DEV Community

maxwizard01
maxwizard01

Posted on

How I build my own calculator that group any data set given in to classes using R.

How I build my own calculator that group any data set given in to classes using R.

I can vividly remember when I was in college, There was one of our lecturer who liked to keep us busy with too much assignments. there was a time we were given 20 different data sets. they are large ones and the question is to group each of them and calculate some necessary statistical value for each.

I must say I was a little lazy boy then, I just don't like repeating something and stressing myself when I already understand the basic. so I thought through the way to make it faster, But I couldn't see any better way. luckily, it comes to my mind that I should be able to build calculator that could do this for me. that was how I got the idea. lol.

How to group large data set into classes and calculate all important statistical value

Firstly let me say if you don't know how to group data set before kindly click here so that my codes doesn't look like magic.
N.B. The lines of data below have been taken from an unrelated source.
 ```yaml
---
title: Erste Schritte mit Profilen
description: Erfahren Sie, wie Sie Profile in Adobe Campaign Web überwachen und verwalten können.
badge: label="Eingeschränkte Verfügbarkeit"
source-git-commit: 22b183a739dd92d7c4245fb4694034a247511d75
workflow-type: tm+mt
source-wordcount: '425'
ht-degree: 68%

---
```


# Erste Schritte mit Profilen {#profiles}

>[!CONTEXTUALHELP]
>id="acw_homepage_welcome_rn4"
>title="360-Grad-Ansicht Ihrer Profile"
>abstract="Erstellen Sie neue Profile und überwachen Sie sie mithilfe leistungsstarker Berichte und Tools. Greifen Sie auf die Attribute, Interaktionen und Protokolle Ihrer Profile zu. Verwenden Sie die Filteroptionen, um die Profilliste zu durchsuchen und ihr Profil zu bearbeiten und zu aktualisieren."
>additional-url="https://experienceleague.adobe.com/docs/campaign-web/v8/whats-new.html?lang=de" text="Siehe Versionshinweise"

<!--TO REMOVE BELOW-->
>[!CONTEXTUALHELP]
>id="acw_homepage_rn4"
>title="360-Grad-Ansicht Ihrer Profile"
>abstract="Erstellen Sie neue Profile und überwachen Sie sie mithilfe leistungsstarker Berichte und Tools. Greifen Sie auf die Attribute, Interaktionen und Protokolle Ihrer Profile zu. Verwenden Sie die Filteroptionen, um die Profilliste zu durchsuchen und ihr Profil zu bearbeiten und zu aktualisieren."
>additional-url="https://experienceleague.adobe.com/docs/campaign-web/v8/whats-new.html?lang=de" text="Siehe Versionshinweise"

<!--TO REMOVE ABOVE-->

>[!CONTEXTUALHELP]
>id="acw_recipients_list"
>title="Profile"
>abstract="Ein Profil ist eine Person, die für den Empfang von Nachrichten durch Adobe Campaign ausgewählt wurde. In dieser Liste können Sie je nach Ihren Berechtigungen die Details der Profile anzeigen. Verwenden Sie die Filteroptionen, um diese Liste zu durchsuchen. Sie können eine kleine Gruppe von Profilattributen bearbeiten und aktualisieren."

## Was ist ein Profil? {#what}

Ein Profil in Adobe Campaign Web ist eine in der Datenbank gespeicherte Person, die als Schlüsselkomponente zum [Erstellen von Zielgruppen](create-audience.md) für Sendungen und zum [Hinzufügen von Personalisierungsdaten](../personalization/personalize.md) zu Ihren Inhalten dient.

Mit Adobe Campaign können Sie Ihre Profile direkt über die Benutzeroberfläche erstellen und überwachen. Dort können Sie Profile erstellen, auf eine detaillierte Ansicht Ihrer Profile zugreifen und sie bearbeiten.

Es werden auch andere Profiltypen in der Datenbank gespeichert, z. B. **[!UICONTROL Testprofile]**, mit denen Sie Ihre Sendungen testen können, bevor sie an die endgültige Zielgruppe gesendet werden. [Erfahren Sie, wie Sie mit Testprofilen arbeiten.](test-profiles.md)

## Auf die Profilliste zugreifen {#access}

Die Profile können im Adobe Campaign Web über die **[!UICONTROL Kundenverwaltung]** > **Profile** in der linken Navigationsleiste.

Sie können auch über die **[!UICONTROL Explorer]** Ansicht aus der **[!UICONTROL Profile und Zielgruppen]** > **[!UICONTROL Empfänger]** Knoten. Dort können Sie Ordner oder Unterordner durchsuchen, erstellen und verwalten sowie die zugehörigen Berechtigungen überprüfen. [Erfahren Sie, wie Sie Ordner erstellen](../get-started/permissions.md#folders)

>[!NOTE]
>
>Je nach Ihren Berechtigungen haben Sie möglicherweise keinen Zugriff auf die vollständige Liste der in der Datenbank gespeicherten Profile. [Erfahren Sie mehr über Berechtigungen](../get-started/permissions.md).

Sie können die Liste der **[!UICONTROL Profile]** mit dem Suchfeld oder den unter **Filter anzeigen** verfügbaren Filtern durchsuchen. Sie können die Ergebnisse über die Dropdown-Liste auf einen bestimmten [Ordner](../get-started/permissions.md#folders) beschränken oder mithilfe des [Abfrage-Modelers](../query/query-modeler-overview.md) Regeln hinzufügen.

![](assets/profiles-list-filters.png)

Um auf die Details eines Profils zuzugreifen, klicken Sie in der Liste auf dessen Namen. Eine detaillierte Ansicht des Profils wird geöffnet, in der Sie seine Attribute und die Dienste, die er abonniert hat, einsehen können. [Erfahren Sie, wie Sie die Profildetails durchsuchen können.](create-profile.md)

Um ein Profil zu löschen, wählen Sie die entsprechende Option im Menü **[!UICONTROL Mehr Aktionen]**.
But before I showed you the codes let me explain the step taken to arrive at my simple project.

steps taken to create a calculator that group large data set in to classes and also calculate some statistical value showing important workings

Step1: I need a codes to group the data in to classes with any given class width to form a group frequency table.

step2: I need to calculate the class boundary; this is done by subtracting 0.5 from lower limit and adding 0.5 to upper class limit of each class.

step3: I need to write codes that will calculate the class mark; this is the mid point of each class.

Step4: I need codes to find the multiplication of each class mark with respective frequency.

Step5: I need codes to calculate the mean using summation of Fx divided by summation of the frequency

Step6: I need codes to get me the deviation and its squared.

step7: I have to calculate the variance and standard deviation using the formula.

As you can see above the problem I want my calculator to for me was listed above. I will start picking the step one by one.

How to write a codes that group any data set in to classes using the given width.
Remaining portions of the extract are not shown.